• **Data**
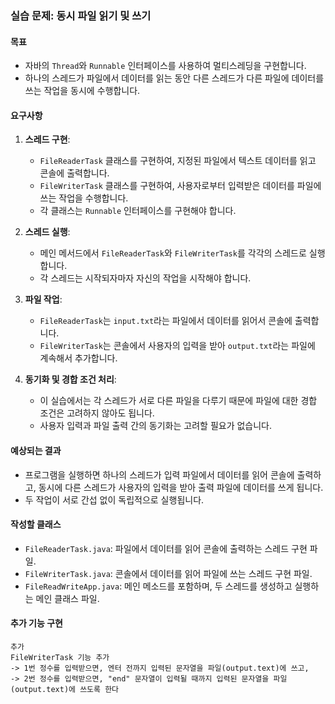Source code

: ### 실습 문제: 동시 파일 읽기 및 쓰기

#### 목표
- 자바의 `Thread`와 `Runnable` 인터페이스를 사용하여 멀티스레딩을 구현합니다.
- 하나의 스레드가 파일에서 데이터를 읽는 동안 다른 스레드가 다른 파일에 데이터를 쓰는 작업을 동시에 수행합니다.

#### 요구사항
1. **스레드 구현**:
    - `FileReaderTask` 클래스를 구현하여, 지정된 파일에서 텍스트 데이터를 읽고 콘솔에 출력합니다.
    - `FileWriterTask` 클래스를 구현하여, 사용자로부터 입력받은 데이터를 파일에 쓰는 작업을 수행합니다.
    - 각 클래스는 `Runnable` 인터페이스를 구현해야 합니다.

2. **스레드 실행**:
    - 메인 메서드에서 `FileReaderTask`와 `FileWriterTask`를 각각의 스레드로 실행합니다.
    - 각 스레드는 시작되자마자 자신의 작업을 시작해야 합니다.

3. **파일 작업**:
    - `FileReaderTask`는 `input.txt`라는 파일에서 데이터를 읽어서 콘솔에 출력합니다.
    - `FileWriterTask`는 콘솔에서 사용자의 입력을 받아 `output.txt`라는 파일에 계속해서 추가합니다.

4. **동기화 및 경합 조건 처리**:
    - 이 실습에서는 각 스레드가 서로 다른 파일을 다루기 때문에 파일에 대한 경합 조건은 고려하지 않아도 됩니다.
    - 사용자 입력과 파일 출력 간의 동기화는 고려할 필요가 없습니다.

#### 예상되는 결과
- 프로그램을 실행하면 하나의 스레드가 입력 파일에서 데이터를 읽어 콘솔에 출력하고, 동시에 다른 스레드가 사용자의 입력을 받아 출력 파일에 데이터를 쓰게 됩니다.
- 두 작업이 서로 간섭 없이 독립적으로 실행됩니다.

#### 작성할 클래스
- `FileReaderTask.java`: 파일에서 데이터를 읽어 콘솔에 출력하는 스레드 구현 파일.
- `FileWriterTask.java`: 콘솔에서 데이터를 읽어 파일에 쓰는 스레드 구현 파일.
- `FileReadWriteApp.java`: 메인 메소드를 포함하며, 두 스레드를 생성하고 실행하는 메인 클래스 파일.

#### 추가 기능 구현
```
추가
FileWriterTask 기능 추가
-> 1번 정수를 입력받으면, 엔터 전까지 입력된 문자열을 파일(output.text)에 쓰고,
-> 2번 정수를 입력받으면, "end" 문자열이 입력될 때까지 입력된 문자열을 파일(output.text)에 쓰도록 한다
```
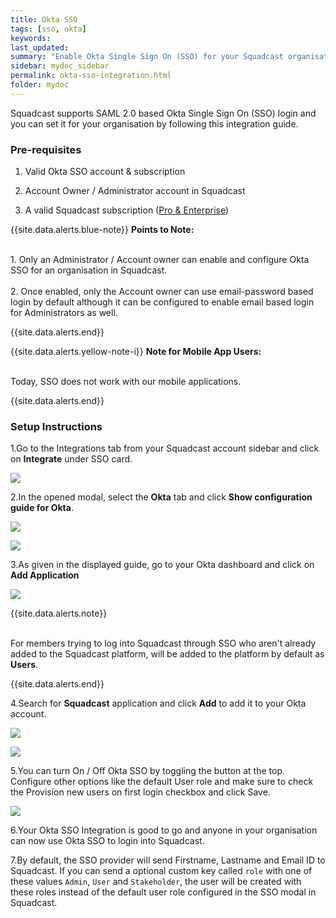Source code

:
 ```yaml
---
title: Okta SSO
tags: [sso, okta]
keywords: 
last_updated: 
summary: "Enable Okta Single Sign On (SSO) for your Squadcast organisation"
sidebar: mydoc_sidebar
permalink: okta-sso-integration.html
folder: mydoc
---
```


Squadcast supports SAML 2.0 based Okta Single Sign On (SSO) login and you can set it for your organisation by following this integration guide.

### Pre-requisites

1. Valid Okta SSO account & subscription

2. Account Owner / Administrator account in Squadcast

3. A valid Squadcast subscription ([Pro & Enterprise](https://www.squadcast.com/pricing))

{{site.data.alerts.blue-note}}
<b>Points to Note: </b>
<br/><br/><p>1. Only an Administrator / Account owner can enable and configure Okta SSO for an organisation in Squadcast.<br/><br/>
2. Once enabled, only the Account owner can use email-password based login by default although it can be configured to enable email based login for Administrators as well.</p>
{{site.data.alerts.end}}

{{site.data.alerts.yellow-note-i}}
<b>Note for Mobile App Users: </b>
<br/><br/><p>Today, SSO does not work with our mobile applications.</p>
{{site.data.alerts.end}}

### Setup Instructions

1.Go to the Integrations tab from your Squadcast account sidebar and click on **Integrate** under SSO card.

![](images/okta_1.png)

2.In the opened modal, select the **Okta** tab and click **Show configuration guide for Okta**.

![](images/okta_2.png)

![](images/okta_3.png)

3.As given in the displayed guide, go to your Okta dashboard and click on **Add Application** 

![](images/okta_4.png)

{{site.data.alerts.note}}
<br/><br/><p>For members trying to log into Squadcast through SSO who aren't already added to the Squadcast platform, will be added to the platform by default as <b>Users</b>.</p>
{{site.data.alerts.end}}

4.Search for **Squadcast** application and click **Add** to add it to your Okta account.

![](images/okta_5.png)

![](images/okta_6.png)

5.You can turn On / Off Okta SSO by toggling the button at the top. Configure other options like the default User role and make sure to check the Provision new users on first login checkbox and click Save.

![](images/okta_7.png)

6.Your Okta SSO Integration is good to go and anyone in your organisation can now use Okta SSO to login into Squadcast.

7.By default, the SSO provider will send Firstname, Lastname and Email ID to Squadcast. If you can send a optional custom key called `role`  with one of these values `Admin`, `User` and `Stakeholder`, the user will be created with these roles instead of the default user role configured in the SSO modal in Squadcast.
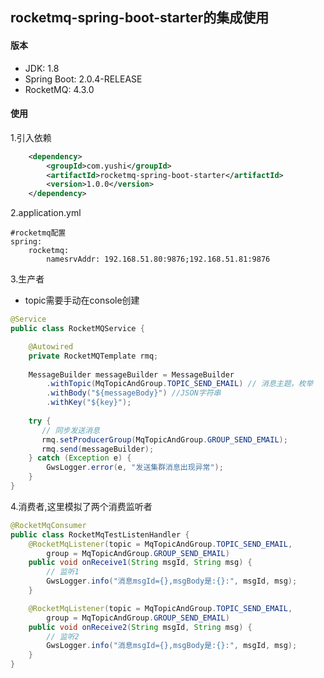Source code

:## rocketmq-spring-boot-starter的集成使用

#### 版本
- JDK: 1.8
- Spring Boot: 2.0.4-RELEASE
- RocketMQ: 4.3.0

#### 使用
1.引入依赖
```xml
    <dependency>
        <groupId>com.yushi</groupId>
        <artifactId>rocketmq-spring-boot-starter</artifactId>
        <version>1.0.0</version>
    </dependency>
```

2.application.yml
```
#rocketmq配置
spring:
    rocketmq:
        namesrvAddr: 192.168.51.80:9876;192.168.51.81:9876
```

3.生产者  

- topic需要手动在console创建

```java
@Service
public class RocketMQService {

    @Autowired
    private RocketMQTemplate rmq;
    
    MessageBuilder messageBuilder = MessageBuilder
        .withTopic(MqTopicAndGroup.TOPIC_SEND_EMAIL) // 消息主题，枚举
        .withBody("${messageBody}") //JSON字符串
        .withKey("${key}");
    
    try {
       // 同步发送消息
       rmq.setProducerGroup(MqTopicAndGroup.GROUP_SEND_EMAIL);
       rmq.send(messageBuilder);
    } catch (Exception e) {
        GwsLogger.error(e, "发送集群消息出现异常");
    }
}
```

4.消费者,这里模拟了两个消费监听者
```java
@RocketMqConsumer
public class RocketMqTestListenHandler {
    @RocketMqListener(topic = MqTopicAndGroup.TOPIC_SEND_EMAIL,
        group = MqTopicAndGroup.GROUP_SEND_EMAIL)
    public void onReceive1(String msgId, String msg) {
        // 监听1
        GwsLogger.info("消息msgId={},msgBody是:{}:", msgId, msg);
    }

    @RocketMqListener(topic = MqTopicAndGroup.TOPIC_SEND_EMAIL,
        group = MqTopicAndGroup.GROUP_SEND_EMAIL)
    public void onReceive2(String msgId, String msg) {
        // 监听2
        GwsLogger.info("消息msgId={},msgBody是:{}:", msgId, msg);
    }
}
```

   
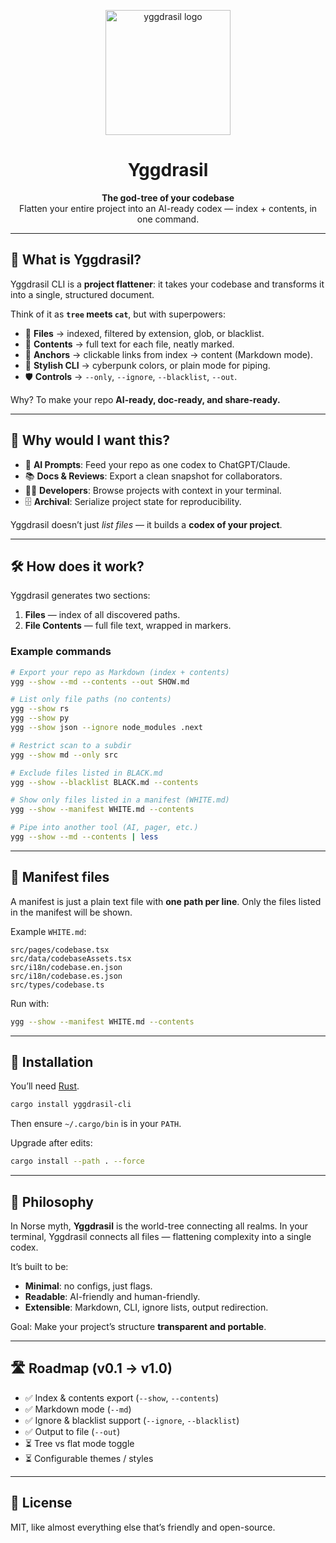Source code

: <!-- LOGO -->
<p align="center">
  <img src="https://github.com/user-attachments/assets/ad569d6e-1e01-407c-a282-3e3d2abb97dd" width="200" alt="yggdrasil logo"/>
</p>

<h1 align="center"> Yggdrasil</h1>
<p align="center">
  <strong>The god-tree of your codebase</strong><br/>
Flatten your entire project into an AI-ready codex — index + contents, in one command.
</p>

---

## 🤔 What is Yggdrasil?

Yggdrasil CLI is a **project flattener**: it takes your codebase and transforms it into a single, structured document.  

Think of it as **`tree` meets `cat`**, but with superpowers:

- 📂 **Files** → indexed, filtered by extension, glob, or blacklist.  
- 📑 **Contents** → full text for each file, neatly marked.  
- 🔗 **Anchors** → clickable links from index → content (Markdown mode).  
- 🎨 **Stylish CLI** → cyberpunk colors, or plain mode for piping.  
- 🛡 **Controls** → `--only`, `--ignore`, `--blacklist`, `--out`.  

Why? To make your repo **AI-ready, doc-ready, and share-ready.**

---

## 🌟 Why would I want this?

- 🤖 **AI Prompts**: Feed your repo as one codex to ChatGPT/Claude.  
- 📚 **Docs & Reviews**: Export a clean snapshot for collaborators.  
- 🧑‍💻 **Developers**: Browse projects with context in your terminal.  
- 🗄️ **Archival**: Serialize project state for reproducibility.  

Yggdrasil doesn’t just *list files* — it builds a **codex of your project**.  

---

## 🛠 How does it work?

Yggdrasil generates two sections:  

1. **Files** — index of all discovered paths.  
2. **File Contents** — full file text, wrapped in markers.  

### Example commands

```bash
# Export your repo as Markdown (index + contents)
ygg --show --md --contents --out SHOW.md

# List only file paths (no contents)
ygg --show rs
ygg --show py
ygg --show json --ignore node_modules .next

# Restrict scan to a subdir
ygg --show md --only src

# Exclude files listed in BLACK.md
ygg --show --blacklist BLACK.md --contents

# Show only files listed in a manifest (WHITE.md)
ygg --show --manifest WHITE.md --contents

# Pipe into another tool (AI, pager, etc.)
ygg --show --md --contents | less
```

---

## 📄 Manifest files

A manifest is just a plain text file with **one path per line**.
Only the files listed in the manifest will be shown.

Example `WHITE.md`:

```
src/pages/codebase.tsx
src/data/codebaseAssets.tsx
src/i18n/codebase.en.json
src/i18n/codebase.es.json
src/types/codebase.ts
```

Run with:

```bash
ygg --show --manifest WHITE.md --contents
```

---

## 🚀 Installation

You’ll need [Rust](https://www.rust-lang.org/tools/install).

```bash
cargo install yggdrasil-cli
```

Then ensure `~/.cargo/bin` is in your `PATH`.

Upgrade after edits:

```bash
cargo install --path . --force
```

---

## 🌲 Philosophy

In Norse myth, **Yggdrasil** is the world-tree connecting all realms.
In your terminal, Yggdrasil connects all files — flattening complexity into a single codex.

It’s built to be:

* **Minimal**: no configs, just flags.
* **Readable**: AI-friendly and human-friendly.
* **Extensible**: Markdown, CLI, ignore lists, output redirection.

Goal: Make your project’s structure **transparent and portable**.

---

## 🛣 Roadmap (v0.1 → v1.0)

* ✅ Index & contents export (`--show`, `--contents`)
* ✅ Markdown mode (`--md`)
* ✅ Ignore & blacklist support (`--ignore`, `--blacklist`)
* ✅ Output to file (`--out`)
* ⏳ Tree vs flat mode toggle
* ⏳ Configurable themes / styles

---

## 📜 License

MIT, like almost everything else that’s friendly and open-source.
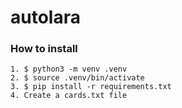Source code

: # autolara

### How to install
  
```
1. $ python3 -m venv .venv
2. $ source .venv/bin/activate
3. $ pip install -r requirements.txt
4. Create a cards.txt file
```
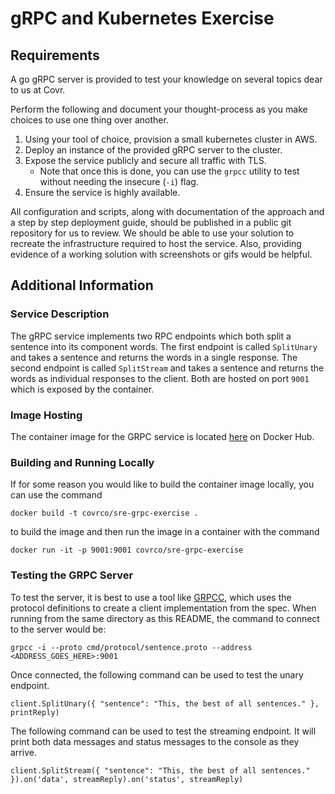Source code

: # gRPC and Kubernetes Exercise

## Requirements

A go gRPC server is provided to test your knowledge on several topics dear to us at Covr.

Perform the following and document your thought-process as you make choices to use one thing over another.

1. Using your tool of choice, provision a small kubernetes cluster in AWS.
2. Deploy an instance of the provided gRPC server to the cluster.
3. Expose the service publicly and secure all traffic with TLS.
    * Note that once this is done, you can use the `grpcc` utility to test without needing the insecure (`-i`) flag.
4. Ensure the service is highly available.

All configuration and scripts, along with documentation of the approach and a step by step deployment guide, should be
published in a public git repository for us to review. We should be able to use your solution to recreate the infrastructure required to host the service.  Also, providing evidence of a working solution with screenshots or gifs would be helpful.

## Additional Information

### Service Description

The gRPC service implements two RPC endpoints which both split a sentence into its component words. The first endpoint is
called `SplitUnary` and takes a sentence and returns the words in a single response. The second endpoint is called
`SplitStream` and takes a sentence and returns the words as individual responses to the client. Both are hosted on port
`9001` which is exposed by the container.

### Image Hosting

The container image for the GRPC service is located [here](https://hub.docker.com/r/covrco/sre-grpc-exercise) on Docker
Hub.

### Building and Running Locally

If for some reason you would like to build the container image locally, you can use the command

```shell script
docker build -t covrco/sre-grpc-exercise .
```

to build the image and then run the image in a container with the command

```shell script
docker run -it -p 9001:9001 covrco/sre-grpc-exercise
```

### Testing the GRPC Server

To test the server, it is best to use a tool like [GRPCC](https://github.com/njpatel/grpcc), which uses the protocol
definitions to create a client implementation from the spec. When running from the same directory as this README, the
command to connect to the server would be:

```shell script
grpcc -i --proto cmd/protocol/sentence.proto --address <ADDRESS_GOES_HERE>:9001
```

Once connected, the following command can be used to test the unary endpoint.

```shell script
client.SplitUnary({ "sentence": "This, the best of all sentences." }, printReply)
```

The following command can be used to test the streaming endpoint. It will print both data messages and status messages to the
console as they arrive.

```shell script
client.SplitStream({ "sentence": "This, the best of all sentences." }).on('data', streamReply).on('status', streamReply)
```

• **Task instructions**
What number of lines in the listing contain the word "콘솔에서"? Supply the number with no accompanying text.

• **Result for this exercise**
2